MP’s Damning Report on CQC

Topics covered: Ridouts professional advice

A damning report by MPs in the Health Select Committee warned that the public does not trust the CQC to tell them if care homes and hospitals are fit for purpose. Stephen Dorrell, the Chairman of the Committee has said the CQC must do more if patients are to have confidence in its hospital inspections.

MPs claimed that inspectors often tick boxes rather than really probe the care that is being offered. According to the committee’s annual report the CQC must ensure its inspectors observe the culture of organisations that underpins the care provided. Inspectors should “ask themselves about the culture of care within an organisation” and the CQC should make assessing this part of the formal inspection process.
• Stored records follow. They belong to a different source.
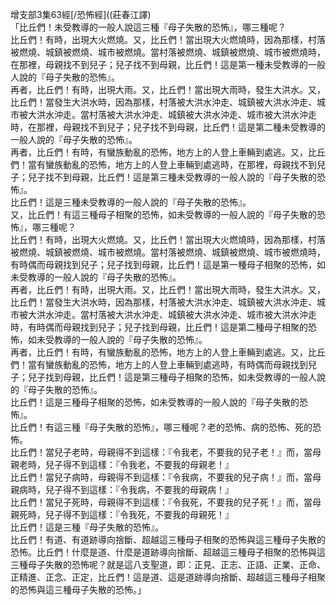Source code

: 增支部3集63經[/恐怖經]((莊春江譯)  
「比丘們！未受教導的一般人說這三種『母子失散的恐怖』，哪三種呢？  
比丘們！有時，出現大火燃燒。又，比丘們！當出現大火燃燒時，因為那樣，村落被燃燒、城鎮被燃燒、城市被燃燒。當村落被燃燒、城鎮被燃燒、城市被燃燒時，在那裡，母親找不到兒子；兒子找不到母親，比丘們！這是第一種未受教導的一般人說的『母子失散的恐怖』。  
再者，比丘們！有時，出現大雨。又，比丘們！當出現大雨時，發生大洪水。又，比丘們！當發生大洪水時，因為那樣，村落被大洪水沖走、城鎮被大洪水沖走、城市被大洪水沖走。當村落被大洪水沖走、城鎮被大洪水沖走、城市被大洪水沖走時，在那裡，母親找不到兒子；兒子找不到母親，比丘們！這是第二種未受教導的一般人說的『母子失散的恐怖』。  
再者，比丘們！有時，有蠻族動亂的恐怖，地方上的人登上車輛到處逃。又，比丘們！當有蠻族動亂的恐怖，地方上的人登上車輛到處逃時，在那裡，母親找不到兒子；兒子找不到母親，比丘們！這是第三種未受教導的一般人說的『母子失散的恐怖』。  
比丘們！這是三種未受教導的一般人說的『母子失散的恐怖』。  
又，比丘們！有這三種母子相聚的恐怖，如未受教導的一般人說的『母子失散的恐怖』，哪三種呢？  
比丘們！有時，出現大火燃燒。又，比丘們！當出現大火燃燒時，因為那樣，村落被燃燒、城鎮被燃燒、城市被燃燒。當村落被燃燒、城鎮被燃燒、城市被燃燒時，有時偶而母親找到兒子；兒子找到母親，比丘們！這是第一種母子相聚的恐怖，如未受教導的一般人說的『母子失散的恐怖』。  
再者，比丘們！有時，出現大雨。又，比丘們！當出現大雨時，發生大洪水。又，比丘們！當發生大洪水時，因為那樣，村落被大洪水沖走、城鎮被大洪水沖走、城市被大洪水沖走。當村落被大洪水沖走、城鎮被大洪水沖走、城市被大洪水沖走時，有時偶而母親找到兒子；兒子找到母親，比丘們！這是第二種母子相聚的恐怖，如未受教導的一般人說的『母子失散的恐怖』。  
再者，比丘們！有時，有蠻族動亂的恐怖，地方上的人登上車輛到處逃。又，比丘們！當有蠻族動亂的恐怖，地方上的人登上車輛到處逃時，有時偶而母親找到兒子；兒子找到母親，比丘們！這是第三種母子相聚的恐怖，如未受教導的一般人說的『母子失散的恐怖』。  
比丘們！這是三種母子相聚的恐怖，如未受教導的一般人說的『母子失散的恐怖』。  
比丘們！有這三種『母子失散的恐怖』，哪三種呢？老的恐怖、病的恐怖、死的恐怖。  
比丘們！當兒子老時，母親得不到這樣：『令我老，不要我的兒子老！』而，當母親老時，兒子得不到這樣：『令我老，不要我的母親老！』  
比丘們！當兒子病時，母親得不到這樣：『令我病，不要我的兒子病！』而，當母親病時，兒子得不到這樣：『令我病，不要我的母親病！』  
比丘們！當兒子死時，母親得不到這樣：『令我死，不要我的兒子死！』而，當母親死時，兒子得不到這樣：『令我死，不要我的母親死！』  
比丘們！這是三種『母子失散的恐怖』。  
比丘們！有道、有道跡導向捨斷、超越這三種母子相聚的恐怖與這三種母子失散的恐怖。比丘們！什麼是道、什麼是道跡導向捨斷、超越這三種母子相聚的恐怖與這三種母子失散的恐怖呢？就是這八支聖道，即：正見、正志、正語、正業、正命、正精進、正念、正定，比丘們！這是道、這是道跡導向捨斷、超越這三種母子相聚的恐怖與這三種母子失散的恐怖。」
The MP for Charnwood said it is ‘extraordinary’ that the CQC has existed for five years and its exact role was still being discussed. He said “i’m confident that it’s changing. It is an organisation that has come from a long way behind and it has got a long way to travel”.

The Health Select Committee report warned that CQC inspectors pass “standards of care that are certainly too low” and such inspections “fail to identify examples of care which don’t meet the aspirations of the essential standards”.

The CQC has been frequently criticised recently for failing to identify poor care and even abuse. The committee’s annual report found that the CQC’s essential standards could not be taken “as a guarantee of acceptable standards in care. As a result, patients, residents and relatives do not have confidence in the CQC’s standards or the outcomes of inspections”.

The committee did note some improvements compared to a year ago, with “a much keener focus on patient safety” at the CQC which has a new chief executive and a new chairman. However, Mr Dorrell said these improvements came from “a low base”.

The report noted, “there have been too many reports of CQC inspections which focus on easily measurable inputs, rather than the essential quality of care provided. The organisation has sometimes seemed to be an illustration of the principle that ‘what gets measured gets managed“. Mr Dorell said if staff do not report problems, “it almost certainly tells you that the culture is wrong” and indicates an organisation which lacks transparency.

David Behan, chief executive of the CQC, said the organisation will “focus on quality and safety“.